* [Exercise aim]: Return, from the material below, each line in which the word "parallel" is present.

* [Material for the task]:
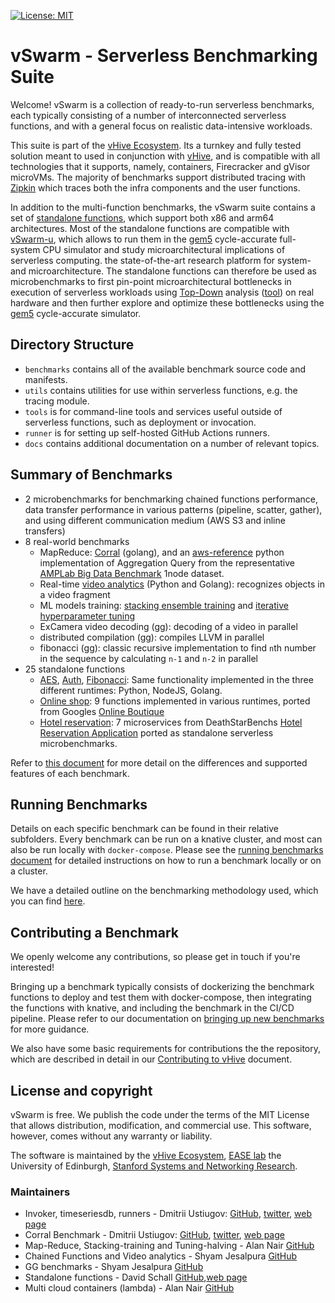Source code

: [![License: MIT](https://img.shields.io/badge/License-MIT-yellow.svg)](https://opensource.org/licenses/MIT)


# vSwarm - Serverless Benchmarking Suite

Welcome! vSwarm is a collection of ready-to-run serverless benchmarks, each
typically consisting of a number of interconnected serverless functions, and with a general
focus on realistic data-intensive workloads.

This suite is part of the [vHive Ecosystem](https://vhive-serverless.github.io/). Its a turnkey and fully
tested solution meant to used in conjunction with
[vHive](https://github.com/ease-lab/vhive), and is compatible with all technologies that it supports,
namely, containers, Firecracker and gVisor microVMs. The majority of benchmarks support distributed
tracing with [Zipkin](https://zipkin.io/) which traces both the infra components and the user
functions.

In addition to the multi-function benchmarks, the vSwarm suite contains a set of [standalone functions](./benchmarks/README.md#standalone-functions-benchmark-summary), which support both x86 and arm64 architectures. Most of the standalone functions are compatible with [vSwarm-u](https://github.com/vhive-serverless/vSwarm-u), which allows to run them in the [gem5](https://www.gem5.org/) cycle-accurate full-system CPU simulator and study microarchitectural implications of serverless computing.
the state-of-the-art research platform for system-and microarchitecture.
The standalone functions can therefore be used as microbenchmarks to first pin-point microarchitectural bottlenecks in execution of serverless workloads using [Top-Down](https://www.intel.com/content/www/us/en/develop/documentation/vtune-cookbook/top/methodologies/top-down-microarchitecture-analysis-method.html) analysis ([tool](https://github.com/andikleen/pmu-tools/wiki/toplev-manual)) on real hardware and then further explore and optimize these bottlenecks using the [gem5](https://www.gem5.org/) cycle-accurate simulator.


## Directory Structure

- `benchmarks` contains all of the available benchmark source code and manifests.
- `utils` contains utilities for use within serverless functions, e.g. the tracing module.
- `tools` is for command-line tools and services useful outside of serverless functions, such as
   deployment or invocation.
- `runner` is for setting up self-hosted GitHub Actions runners.
- `docs` contains additional documentation on a number of relevant topics.


## Summary of Benchmarks
- 2 microbenchmarks for benchmarking chained functions performance, data transfer performance in
various patterns (pipeline, scatter, gather), and using different communication medium (AWS S3
and inline transfers)
- 8 real-world benchmarks
   - MapReduce: [Corral](/benchmarks/corral) (golang), and an [aws-reference](/benchmarks/map-reduce)
    python implementation of Aggregation Query from the representative
    [AMPLab Big Data Benchmark](https://www.cs.cmu.edu/~pavlo/papers/benchmarks-sigmod09.pdf)
   1node dataset.
   - Real-time [video analytics](/benchmarks/video-analytics) (Python and Golang): recognizes objects in a video fragment
   - ML models training: [stacking ensemble training](/benchmarks/stacking-training) and
   [iterative hyperparameter tuning](/benchmarks/tuning-halving)
   - ExCamera video decoding (gg): decoding of a video in parallel
   - distributed compilation (gg): compiles LLVM in parallel
   - fibonacci (gg): classic recursive implementation to find `n`th number in the sequence by calculating `n-1` and `n-2` in parallel
 - 25 standalone functions
   - [AES](https://github.com/vhive-serverless/vSwarm/tree/main/benchmarks/aes), [Auth](https://github.com/vhive-serverless/vSwarm/tree/main/benchmarks/auth), [Fibonacci](https://github.com/vhive-serverless/vSwarm/tree/main/benchmarks/fibonacci): Same functionality implemented in the three different runtimes: Python, NodeJS, Golang.
   - [Online shop](https://github.com/vhive-serverless/vSwarm/tree/main/benchmarks/online-shop): 9 functions implemented in various runtimes, ported from Googles [Online Boutique](https://github.com/GoogleCloudPlatform/microservices-demo)
   - [Hotel reservation](https://github.com/vhive-serverless/vSwarm/tree/main/benchmarks/hotel-app): 7 microservices from DeathStarBenchs [Hotel Reservation Application](https://github.com/delimitrou/DeathStarBench/tree/master/hotelReservation) ported as standalone serverless microbenchmarks.

Refer to [this document](/benchmarks/README.md) for more detail on the differences and supported features of each benchmark.


## Running Benchmarks

Details on each specific benchmark can be found in their relative subfolders. Every benchmark can
be run on a knative cluster, and most can also be run locally with `docker-compose`. Please see the
[running benchmarks document](/docs/running_benchmarks.md) for detailed instructions on how to
run a benchmark locally or on a cluster.

We have a detailed outline on the benchmarking methodology used, which you can find [here](/docs/methodology.md).


## Contributing a Benchmark

We openly welcome any contributions, so please get in touch if you're interested!

Bringing up a benchmark typically consists of dockerizing the benchmark functions to deploy and
test them with docker-compose, then integrating the functions with knative, and including the
benchmark in the CI/CD pipeline. Please refer to our documentation on
[bringing up new benchmarks](/docs/adding_benchmarks.md)
for more guidance.

We also have some basic requirements for contributions the the repository, which are described
in detail in our
[Contributing to vHive](/docs/contributing_to_vhive.md)
document.


## License and copyright

vSwarm is free. We publish the code under the terms of the MIT License that allows distribution, modification, and commercial use.
This software, however, comes without any warranty or liability.

The software is maintained by the [vHive Ecosystem](https://vhive-serverless.github.io/), [EASE lab](https://easelab.inf.ed.ac.uk/) the University of Edinburgh,
[Stanford Systems and Networking Research](https://github.com/StanfordSNR).


### Maintainers

- Invoker, timeseriesdb, runners - Dmitrii Ustiugov: [GitHub](https://github.com/ustiugov),
[twitter](https://twitter.com/DmitriiUstiugov/), [web page](https://ustiugov.github.io)
- Corral Benchmark - Dmitrii Ustiugov: [GitHub](https://github.com/ustiugov),
[twitter](https://twitter.com/DmitriiUstiugov/), [web page](https://ustiugov.github.io)
- Map-Reduce, Stacking-training and Tuning-halving - Alan Nair [GitHub](https://github.com/alannair)
- Chained Functions and Video analytics - Shyam Jesalpura [GitHub](https://github.com/shyamjesal)
- GG benchmarks - Shyam Jesalpura [GitHub](https://github.com/shyamjesal)
- Standalone functions - David Schall [GitHub](https://github.com/dhschall),[web page](https://dhschall.github.io/)
- Multi cloud containers (lambda) - Alan Nair [GitHub](https://github.com/alannair)
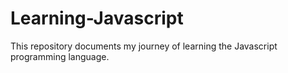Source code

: # Learning-Javascript
This repository documents my journey of learning the Javascript programming language.
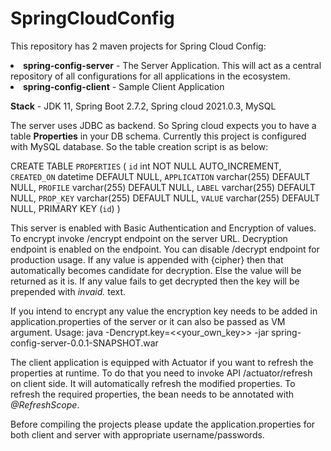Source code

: # SpringCloudConfig
This repository has 2 maven projects for Spring Cloud Config:

<li><b>spring-config-server</b> - The Server Application. This will act as a central repository of all configurations for all applications in the ecosystem. 
<li><b>spring-config-client</b> - Sample Client Application

<b>Stack</b> - JDK 11, Spring Boot 2.7.2, Spring cloud 2021.0.3, MySQL

The server uses JDBC as backend. So Spring cloud expects you to have a table <b>Properties</b> in your DB schema. Currently this project is configured with MySQL database. So the table creation script is as below:
  
CREATE TABLE `PROPERTIES` (
  `id` int NOT NULL AUTO_INCREMENT,
  `CREATED_ON` datetime DEFAULT NULL,
  `APPLICATION` varchar(255) DEFAULT NULL,
  `PROFILE` varchar(255) DEFAULT NULL,
  `LABEL` varchar(255) DEFAULT NULL,
  `PROP_KEY` varchar(255) DEFAULT NULL,
  `VALUE` varchar(255) DEFAULT NULL,
  PRIMARY KEY (`id`)
)
  
This server is enabled with Basic Authentication and Encryption of values. To encrypt invoke /encrypt endpoint on the server URL. Decryption endpoint is enabled on the endpoint. You can disable /decrypt endpoint for production usage. If any value is appended with {cipher} then that automatically becomes candidate for decryption. Else the value will be returned as it is. If any value fails to get decrypted then the key will be prepended with <i>invaid.</i> text.

If you intend to encrypt any value the encryption key needs to be added in application.properties of the server or it can also be passed as VM argument. 
Usage: java -Dencrypt.key=<<your_own_key>> -jar spring-config-server-0.0.1-SNAPSHOT.war

  
The client application is equipped with Actuator if you want to refresh the properties at runtime. To do that you need to invoke API /actuator/refresh on client side. It will automatically refresh the modified properties. To refresh the required properties, the bean needs to be annotated with <i>@RefreshScope</i>. 


Before compiling the projects please update the application.properties for both client and server with appropriate username/passwords.
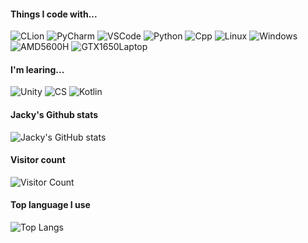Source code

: 
<!--
**NekoJacky/NekoJacky** is a ✨ _special_ ✨ repository because its `README.md` (this file) appears on your GitHub profile.

Here are some ideas to get you started:

- 🔭 I’m currently working on ...
- 🌱 I’m currently learning ...
- 👯 I’m looking to collaborate on ...
- 🤔 I’m looking for help with ...
- 💬 Ask me about ...
- 📫 How to reach me: ...
- 😄 Pronouns: ...
- ⚡ Fun fact: ...
-->

#### Things I code with... 

![CLion](https://img.shields.io/badge/CLion-000000?style=for-the-badge&logo=clion&logoColor=white) ![PyCharm](https://img.shields.io/badge/PyCharm-000000.svg?&style=for-the-badge&logo=PyCharm&logoColor=white) ![VSCode](https://img.shields.io/badge/Visual_Studio_Code-0078D4?style=for-the-badge&logo=visual%20studio%20code&logoColor=white) ![Python](https://img.shields.io/badge/Python-3776AB?style=for-the-badge&logo=python&logoColor=white) ![Cpp](https://img.shields.io/badge/C%2B%2B-00599C?style=for-the-badge&logo=c%2B%2B&logoColor=white) ![Linux](https://img.shields.io/badge/Linux-FCC624?style=for-the-badge&logo=linux&logoColor=black) ![Windows](https://img.shields.io/badge/Windows-0078D6?style=for-the-badge&logo=windows&logoColor=white) ![AMD5600H](https://img.shields.io/badge/AMD-Ryzen_5_5600H-ED1C24?style=for-the-badge&logo=amd&logoColor=white) ![GTX1650Laptop](https://img.shields.io/badge/NVIDIA-GTX1650-76B900?style=for-the-badge&logo=nvidia&logoColor=white)
#### I'm learing... 

![Unity](https://img.shields.io/badge/Unity-100000?style=for-the-badge&logo=unity&logoColor=white) ![CS](https://img.shields.io/badge/C%23-239120?style=for-the-badge&logo=c-sharp&logoColor=white) ![Kotlin](https://img.shields.io/badge/Kotlin-0095D5?&style=for-the-badge&logo=kotlin&logoColor=white) 

#### Jacky's Github stats

![Jacky's GitHub stats](https://github-readme-stats.vercel.app/api?username=NekoJacky&show_icons=true)

#### Visitor count

![Visitor Count](https://profile-counter.glitch.me/NekoJacky/count.svg)

#### Top language I use

![Top Langs](https://github-readme-stats.vercel.app/api/top-langs/?username=NekoJacky&layout=compact)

* [Response to this task]:
   - ExCamera video decoding (gg): decoding of a video in parallel
   - distributed compilation (gg): compiles LLVM in parallel
   - fibonacci (gg): classic recursive implementation to find `n`th number in the sequence by calculating `n-1` and `n-2` in parallel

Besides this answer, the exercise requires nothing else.